Can any one advise me how to replace a bulb in the rear light cluster in my 58 plate van ?

all the bulbs are currently working OK, but I know one day a bulb will go and I'll probably be travelling at the time.

Thanks, Adrian


----------



## Wizzo (Dec 3, 2007)

Are these the separate round lights or something different?

JohnW


----------



## aps1 (Apr 27, 2009)

It's the standard round lights, i've looked at them many times and can't work out if its done from the back or if you simply remove the glass, and don't want to break anything


----------



## Wizzo (Dec 3, 2007)

I understand that the plastic lens unclips from the bottom. A friend of ours bought a new van and he was showing me how you need something suitable to just lift the bottom of the lens over the lug that holds it in place.

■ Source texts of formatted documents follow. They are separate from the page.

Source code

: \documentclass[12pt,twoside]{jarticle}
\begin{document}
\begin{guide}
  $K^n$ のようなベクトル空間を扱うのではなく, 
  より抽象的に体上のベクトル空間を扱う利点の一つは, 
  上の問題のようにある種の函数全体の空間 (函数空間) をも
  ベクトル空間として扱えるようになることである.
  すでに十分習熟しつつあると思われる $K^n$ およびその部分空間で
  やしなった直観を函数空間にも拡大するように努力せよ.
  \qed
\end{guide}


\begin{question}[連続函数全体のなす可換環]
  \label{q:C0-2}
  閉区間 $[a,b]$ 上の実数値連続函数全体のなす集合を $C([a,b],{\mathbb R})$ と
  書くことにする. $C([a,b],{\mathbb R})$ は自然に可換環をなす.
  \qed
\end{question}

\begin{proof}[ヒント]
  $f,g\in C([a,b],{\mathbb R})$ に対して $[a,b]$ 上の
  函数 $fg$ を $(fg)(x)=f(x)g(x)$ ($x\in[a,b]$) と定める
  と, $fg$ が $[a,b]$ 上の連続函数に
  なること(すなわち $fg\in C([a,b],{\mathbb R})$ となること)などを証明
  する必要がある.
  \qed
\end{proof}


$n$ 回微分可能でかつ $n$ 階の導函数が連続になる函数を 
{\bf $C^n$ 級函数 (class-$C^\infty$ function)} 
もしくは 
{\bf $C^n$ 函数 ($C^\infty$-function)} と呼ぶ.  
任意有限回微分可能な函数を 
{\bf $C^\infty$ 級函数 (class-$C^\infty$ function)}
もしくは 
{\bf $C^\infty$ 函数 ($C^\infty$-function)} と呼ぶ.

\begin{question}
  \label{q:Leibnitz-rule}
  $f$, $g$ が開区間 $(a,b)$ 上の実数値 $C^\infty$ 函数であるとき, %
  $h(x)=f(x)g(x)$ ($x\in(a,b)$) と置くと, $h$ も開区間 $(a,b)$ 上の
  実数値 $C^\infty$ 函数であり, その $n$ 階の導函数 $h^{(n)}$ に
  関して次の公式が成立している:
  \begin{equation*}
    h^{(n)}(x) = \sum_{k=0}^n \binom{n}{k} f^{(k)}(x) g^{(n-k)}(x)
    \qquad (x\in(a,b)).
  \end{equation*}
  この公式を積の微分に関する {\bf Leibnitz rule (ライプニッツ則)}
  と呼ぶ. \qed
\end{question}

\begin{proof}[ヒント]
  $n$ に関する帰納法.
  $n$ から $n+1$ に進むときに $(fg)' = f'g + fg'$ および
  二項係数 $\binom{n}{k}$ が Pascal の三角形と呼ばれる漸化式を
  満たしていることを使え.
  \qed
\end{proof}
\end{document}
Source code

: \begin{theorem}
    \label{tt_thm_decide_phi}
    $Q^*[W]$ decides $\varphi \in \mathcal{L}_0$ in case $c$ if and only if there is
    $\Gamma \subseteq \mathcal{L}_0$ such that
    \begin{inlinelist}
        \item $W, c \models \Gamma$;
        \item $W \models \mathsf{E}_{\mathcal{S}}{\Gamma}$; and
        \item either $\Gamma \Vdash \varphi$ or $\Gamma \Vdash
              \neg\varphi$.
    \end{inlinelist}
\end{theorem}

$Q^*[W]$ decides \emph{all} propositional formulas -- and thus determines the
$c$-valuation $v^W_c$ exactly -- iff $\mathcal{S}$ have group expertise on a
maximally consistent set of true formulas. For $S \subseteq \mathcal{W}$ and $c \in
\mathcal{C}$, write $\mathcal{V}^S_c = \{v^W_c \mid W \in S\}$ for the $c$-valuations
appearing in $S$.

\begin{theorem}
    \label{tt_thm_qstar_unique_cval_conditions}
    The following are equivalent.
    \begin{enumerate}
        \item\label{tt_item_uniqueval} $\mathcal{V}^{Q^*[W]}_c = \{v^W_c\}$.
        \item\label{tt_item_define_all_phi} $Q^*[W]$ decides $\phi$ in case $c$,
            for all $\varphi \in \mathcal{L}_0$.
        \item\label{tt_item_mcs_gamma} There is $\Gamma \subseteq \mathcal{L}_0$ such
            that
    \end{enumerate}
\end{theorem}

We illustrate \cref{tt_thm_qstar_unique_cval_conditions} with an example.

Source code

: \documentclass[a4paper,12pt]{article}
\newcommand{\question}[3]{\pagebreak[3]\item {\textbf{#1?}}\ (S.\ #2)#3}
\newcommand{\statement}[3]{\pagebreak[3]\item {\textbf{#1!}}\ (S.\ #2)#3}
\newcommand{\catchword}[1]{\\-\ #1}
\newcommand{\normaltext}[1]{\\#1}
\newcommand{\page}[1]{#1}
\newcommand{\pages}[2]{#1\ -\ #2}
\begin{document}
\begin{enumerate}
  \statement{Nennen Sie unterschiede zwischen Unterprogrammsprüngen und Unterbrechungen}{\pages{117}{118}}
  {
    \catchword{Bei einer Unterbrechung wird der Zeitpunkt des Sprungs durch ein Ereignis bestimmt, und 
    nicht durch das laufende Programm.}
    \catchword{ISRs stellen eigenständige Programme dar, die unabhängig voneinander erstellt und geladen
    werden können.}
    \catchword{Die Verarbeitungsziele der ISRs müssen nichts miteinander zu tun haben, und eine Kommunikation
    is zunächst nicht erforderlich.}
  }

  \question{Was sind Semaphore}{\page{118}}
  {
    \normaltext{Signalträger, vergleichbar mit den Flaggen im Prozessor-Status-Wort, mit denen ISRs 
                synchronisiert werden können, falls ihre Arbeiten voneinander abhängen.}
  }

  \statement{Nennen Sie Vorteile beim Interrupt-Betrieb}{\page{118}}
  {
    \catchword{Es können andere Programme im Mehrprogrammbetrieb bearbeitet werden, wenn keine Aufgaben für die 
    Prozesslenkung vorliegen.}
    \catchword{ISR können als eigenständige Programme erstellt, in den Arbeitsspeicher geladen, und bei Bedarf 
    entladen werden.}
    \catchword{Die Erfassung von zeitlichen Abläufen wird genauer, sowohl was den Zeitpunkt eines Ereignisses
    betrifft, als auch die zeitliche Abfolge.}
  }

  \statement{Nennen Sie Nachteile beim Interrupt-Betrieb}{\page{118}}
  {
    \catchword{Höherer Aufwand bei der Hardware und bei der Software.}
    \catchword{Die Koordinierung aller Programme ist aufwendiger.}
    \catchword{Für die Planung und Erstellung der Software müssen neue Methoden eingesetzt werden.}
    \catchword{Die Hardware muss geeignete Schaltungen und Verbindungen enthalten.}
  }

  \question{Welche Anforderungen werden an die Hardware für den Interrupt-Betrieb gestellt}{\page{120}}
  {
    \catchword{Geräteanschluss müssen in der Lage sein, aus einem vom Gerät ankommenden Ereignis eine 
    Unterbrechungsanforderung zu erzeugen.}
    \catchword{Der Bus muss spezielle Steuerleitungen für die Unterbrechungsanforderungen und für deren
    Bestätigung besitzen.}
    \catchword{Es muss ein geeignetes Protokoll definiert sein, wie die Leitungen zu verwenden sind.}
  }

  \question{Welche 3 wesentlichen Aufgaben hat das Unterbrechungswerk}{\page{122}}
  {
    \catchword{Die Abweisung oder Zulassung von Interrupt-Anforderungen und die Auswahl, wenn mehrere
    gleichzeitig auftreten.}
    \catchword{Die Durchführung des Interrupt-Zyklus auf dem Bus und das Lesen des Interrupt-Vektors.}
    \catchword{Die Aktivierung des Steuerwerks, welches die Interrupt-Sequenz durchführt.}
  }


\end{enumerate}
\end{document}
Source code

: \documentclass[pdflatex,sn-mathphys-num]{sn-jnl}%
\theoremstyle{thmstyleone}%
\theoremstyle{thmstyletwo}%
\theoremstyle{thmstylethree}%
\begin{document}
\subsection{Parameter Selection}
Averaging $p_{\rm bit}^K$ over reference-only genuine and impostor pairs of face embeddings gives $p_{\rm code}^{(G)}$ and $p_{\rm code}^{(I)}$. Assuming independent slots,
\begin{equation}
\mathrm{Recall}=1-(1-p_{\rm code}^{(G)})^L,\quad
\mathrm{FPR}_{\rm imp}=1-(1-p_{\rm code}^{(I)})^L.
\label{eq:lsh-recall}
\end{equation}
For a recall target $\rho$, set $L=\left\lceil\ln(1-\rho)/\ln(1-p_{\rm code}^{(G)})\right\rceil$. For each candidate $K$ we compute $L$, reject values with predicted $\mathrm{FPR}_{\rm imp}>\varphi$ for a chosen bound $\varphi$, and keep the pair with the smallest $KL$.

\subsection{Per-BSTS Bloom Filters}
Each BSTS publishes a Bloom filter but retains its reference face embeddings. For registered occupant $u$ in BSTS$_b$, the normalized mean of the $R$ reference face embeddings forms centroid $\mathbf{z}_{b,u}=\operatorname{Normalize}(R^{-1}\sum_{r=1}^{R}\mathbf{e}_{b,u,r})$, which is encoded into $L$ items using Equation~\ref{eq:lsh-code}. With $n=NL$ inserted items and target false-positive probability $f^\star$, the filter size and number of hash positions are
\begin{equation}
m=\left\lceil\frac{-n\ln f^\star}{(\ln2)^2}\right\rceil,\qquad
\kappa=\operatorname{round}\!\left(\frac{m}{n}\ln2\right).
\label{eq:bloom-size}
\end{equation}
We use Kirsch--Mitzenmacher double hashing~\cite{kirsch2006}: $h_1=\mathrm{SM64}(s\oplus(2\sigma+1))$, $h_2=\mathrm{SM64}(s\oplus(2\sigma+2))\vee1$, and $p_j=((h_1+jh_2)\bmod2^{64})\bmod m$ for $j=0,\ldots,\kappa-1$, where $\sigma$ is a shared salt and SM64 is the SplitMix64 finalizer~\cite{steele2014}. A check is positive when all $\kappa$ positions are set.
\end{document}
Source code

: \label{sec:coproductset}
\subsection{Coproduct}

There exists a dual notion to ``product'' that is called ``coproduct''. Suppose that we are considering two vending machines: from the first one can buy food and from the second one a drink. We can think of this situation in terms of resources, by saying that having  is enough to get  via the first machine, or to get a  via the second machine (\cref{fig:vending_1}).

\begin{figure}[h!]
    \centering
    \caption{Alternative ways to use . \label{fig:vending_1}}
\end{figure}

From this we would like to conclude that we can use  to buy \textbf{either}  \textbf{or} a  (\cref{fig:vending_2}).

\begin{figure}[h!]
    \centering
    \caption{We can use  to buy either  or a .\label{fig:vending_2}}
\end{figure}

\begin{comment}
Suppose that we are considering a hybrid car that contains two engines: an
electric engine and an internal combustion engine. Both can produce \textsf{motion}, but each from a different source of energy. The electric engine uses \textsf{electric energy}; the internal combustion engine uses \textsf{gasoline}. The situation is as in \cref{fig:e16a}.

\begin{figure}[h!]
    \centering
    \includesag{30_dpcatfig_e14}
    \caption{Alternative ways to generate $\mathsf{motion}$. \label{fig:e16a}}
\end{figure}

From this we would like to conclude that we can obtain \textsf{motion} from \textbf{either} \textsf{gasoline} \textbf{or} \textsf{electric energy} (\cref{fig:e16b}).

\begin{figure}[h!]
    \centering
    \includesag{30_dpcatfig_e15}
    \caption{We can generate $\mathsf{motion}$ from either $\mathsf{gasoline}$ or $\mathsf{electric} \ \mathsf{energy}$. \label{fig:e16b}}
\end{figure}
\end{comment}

We too have now changed our van and it has got round lights but I haven't got around to working out what tool to use.

JohnW


----------



## aps1 (Apr 27, 2009)

From John's suggestion I've now used a small Allen key to push in the tab at the bottom of the lens glass and the whole unit springs out.

refitting appears to be the reverse, i.e. fit the top and push in the bottom of the complete unit.

Thanks, Adrian


----------



## philoaks (Sep 2, 2008)

Earlier thread on a similar subject. Last post on page 1 has some photos which make it a little clearer.

http://www.motorhomefacts.com/ftopict-97785-bolero.html+bulb


----------